WHAT IS REQUIRED: Your answer is the lines below, exactly, from the one that contains "(TODO: Overview of" through the one that contains "UC_RHST, UC_RHST~0, UC_Desc", both included.

*** DATA PROVIDED ***

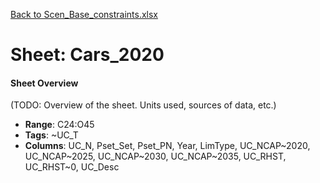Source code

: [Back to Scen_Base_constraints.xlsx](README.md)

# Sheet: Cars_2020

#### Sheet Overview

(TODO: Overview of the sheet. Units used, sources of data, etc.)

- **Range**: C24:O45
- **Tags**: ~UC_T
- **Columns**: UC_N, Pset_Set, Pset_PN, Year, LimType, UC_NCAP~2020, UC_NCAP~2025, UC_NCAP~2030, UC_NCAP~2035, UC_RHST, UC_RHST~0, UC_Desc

*** End of DATA PROVIDED ***
*** DATA PROVIDED ***

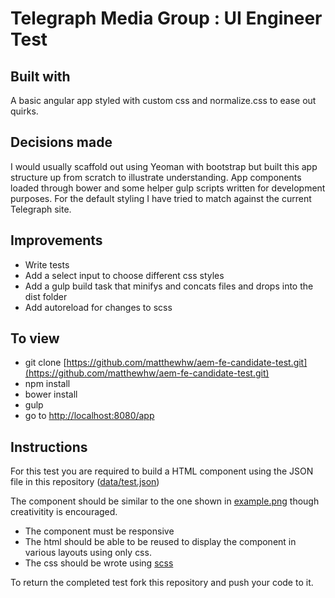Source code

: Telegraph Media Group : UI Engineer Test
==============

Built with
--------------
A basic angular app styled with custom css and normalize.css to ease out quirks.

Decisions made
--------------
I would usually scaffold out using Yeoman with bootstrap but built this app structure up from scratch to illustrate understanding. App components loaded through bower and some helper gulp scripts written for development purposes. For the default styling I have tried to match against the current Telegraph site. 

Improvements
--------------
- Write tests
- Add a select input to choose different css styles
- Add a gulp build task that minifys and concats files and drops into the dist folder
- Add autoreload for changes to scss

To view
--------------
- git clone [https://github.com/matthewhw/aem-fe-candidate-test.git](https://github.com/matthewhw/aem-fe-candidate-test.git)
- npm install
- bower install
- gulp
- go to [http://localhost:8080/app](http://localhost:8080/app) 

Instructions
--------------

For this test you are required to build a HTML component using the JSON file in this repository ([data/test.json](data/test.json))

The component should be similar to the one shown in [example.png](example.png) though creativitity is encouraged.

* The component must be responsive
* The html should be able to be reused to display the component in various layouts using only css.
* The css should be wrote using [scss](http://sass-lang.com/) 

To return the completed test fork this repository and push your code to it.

*** End of DATA PROVIDED ***
*** DATA PROVIDED ***

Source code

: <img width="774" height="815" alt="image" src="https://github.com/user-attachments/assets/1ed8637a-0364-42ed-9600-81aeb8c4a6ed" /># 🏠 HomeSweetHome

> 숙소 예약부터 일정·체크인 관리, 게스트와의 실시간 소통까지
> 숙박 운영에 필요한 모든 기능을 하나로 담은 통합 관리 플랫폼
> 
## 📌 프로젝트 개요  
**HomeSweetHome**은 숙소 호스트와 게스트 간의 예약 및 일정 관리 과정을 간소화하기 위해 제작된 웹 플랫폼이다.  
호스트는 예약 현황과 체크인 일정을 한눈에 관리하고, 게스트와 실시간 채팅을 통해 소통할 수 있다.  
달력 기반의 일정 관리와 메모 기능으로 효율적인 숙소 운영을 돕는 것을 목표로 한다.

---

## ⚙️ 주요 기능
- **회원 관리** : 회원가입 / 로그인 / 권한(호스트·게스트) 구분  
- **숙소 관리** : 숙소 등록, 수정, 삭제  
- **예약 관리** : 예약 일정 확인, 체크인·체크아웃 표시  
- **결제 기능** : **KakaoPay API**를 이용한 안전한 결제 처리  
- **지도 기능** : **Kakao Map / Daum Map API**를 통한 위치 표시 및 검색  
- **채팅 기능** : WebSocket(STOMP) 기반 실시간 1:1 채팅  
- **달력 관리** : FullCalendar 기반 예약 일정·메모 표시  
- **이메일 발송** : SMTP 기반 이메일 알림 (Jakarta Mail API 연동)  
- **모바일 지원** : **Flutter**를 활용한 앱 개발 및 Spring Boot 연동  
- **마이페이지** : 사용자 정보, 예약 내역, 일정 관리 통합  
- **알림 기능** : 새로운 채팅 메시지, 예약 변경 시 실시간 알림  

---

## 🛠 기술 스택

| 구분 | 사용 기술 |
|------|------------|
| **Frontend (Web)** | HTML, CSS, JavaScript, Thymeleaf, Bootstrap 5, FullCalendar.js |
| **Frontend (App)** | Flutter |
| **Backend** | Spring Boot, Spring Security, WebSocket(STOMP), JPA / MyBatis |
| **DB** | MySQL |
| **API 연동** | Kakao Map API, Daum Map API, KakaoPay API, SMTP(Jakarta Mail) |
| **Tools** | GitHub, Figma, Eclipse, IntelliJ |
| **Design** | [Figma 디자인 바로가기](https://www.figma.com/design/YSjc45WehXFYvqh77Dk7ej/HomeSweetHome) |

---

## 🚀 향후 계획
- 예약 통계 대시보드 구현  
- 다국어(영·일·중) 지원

*** End of DATA PROVIDED ***

PROBLEM SOLUTION:
(TODO: Overview of the sheet. Units used, sources of data, etc.)

- **Range**: C24:O45
- **Tags**: ~UC_T
- **Columns**: UC_N, Pset_Set, Pset_PN, Year, LimType, UC_NCAP~2020, UC_NCAP~2025, UC_NCAP~2030, UC_NCAP~2035, UC_RHST, UC_RHST~0, UC_Desc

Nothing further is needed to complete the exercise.